将来不安症な俺と



目の前には大学の課題と右側のレンズの割れた眼鏡。あの不思議な出来事から一週間が経ち、俺は相変わらず大量の課題をこなしていた。途中でむしゃくしゃして眼鏡を地面に叩きつけてしまったが。



あの出来事は夢だったのかもしれない。現実を、この国を見ないようにしていたからこその幻想だったのかもしれない。



(…めんどくさいな、)



頬から伝わる床のひんやりとした冷たさが薄らいで体温と化した。勉強なんて、人生なんていっそ投げ出してしまいたい!と願うくせに、そんな事をしたら将来が不安で仕方ないと震える自分がつくづく嫌になる。



(本日午後2時頃にk/6通りで再び派閥同士の争いが起こるということが、)



まるで死人のように床へ横たわっている俺は目を開けてすぐさまニュースにかじりついた。k/6通り、派閥、争い…前と同じ状況だ。



好奇心半分、恐怖半分の俺は何を馬鹿みたいにニュースにかじりついてるんだと鼻で笑って落ちた眼鏡を手にとって机の上に置く。ほんと、馬鹿だ俺は。




「…」



あの女は今日もまたバイクをかっ飛ばしてk/6通りに来るのだろうか、あんな細い腕であんな大きな銃で黒い機械を打ち倒すのだろうか。世間体を気にせず「国民を守る」とか言って自分の道をまっすぐに歩いていくのだろうか。

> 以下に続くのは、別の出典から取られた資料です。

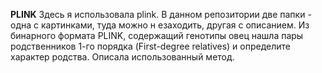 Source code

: **PLINK** 
Здесь я использовала plink.
В данном репозитории две папки - одна с картинками, туда можно н езаходить, другая с описанием.
Из бинарного формата PLINK, содержащий генотипы овец нашла пары родственников 1-го порядка (First-degree relatives) и определите характер родства.
Описала использованный метод.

…ああ、馬鹿だ、馬鹿だ。そんなことをして一体何になるんだい?もしかしたら死んでしまうかもしれないのに、国家からのけ者扱いされてしまうかもしれないのに。机の上を見つめて下唇をきつく噛むと小さな痛みとともに温かいものがあごを伝った。




▽▽



PM2:00、俺はk/5通りにいた。あれだけ思っていたが時間が近づく度に落ち着かなくなり、スペアの眼鏡をかけてついに家を飛び出してしまった。



(…見たらすぐに帰るんだ、すぐに…。)



あと数メートルでk/6通りの場所で挙動不審に歩き回っていると五歳くらいの一人の男の子が危険地帯の方へ走っていくのが目に入った。



(っ?!)



思わず駆けてしまいそうだったが心の周りにこびりつく俺の利己心がそれを止めた。あの時は助かったが次はないかもしれない、あんな見ず知らずの子供一人のために差し出す命なんてあるわけがない。



「…俺は、悪くない。俺は悪くない、何も間違っていない。」



だんだん荒くなる呼吸を整えようと必死になればなるほど心臓がばくばくと速さをます。落ち着け、落ち着くんだ俺…と言い聞かせていたその時に聞こえた爆発音により俺は無意識的にk/6通りに向かって走っていた。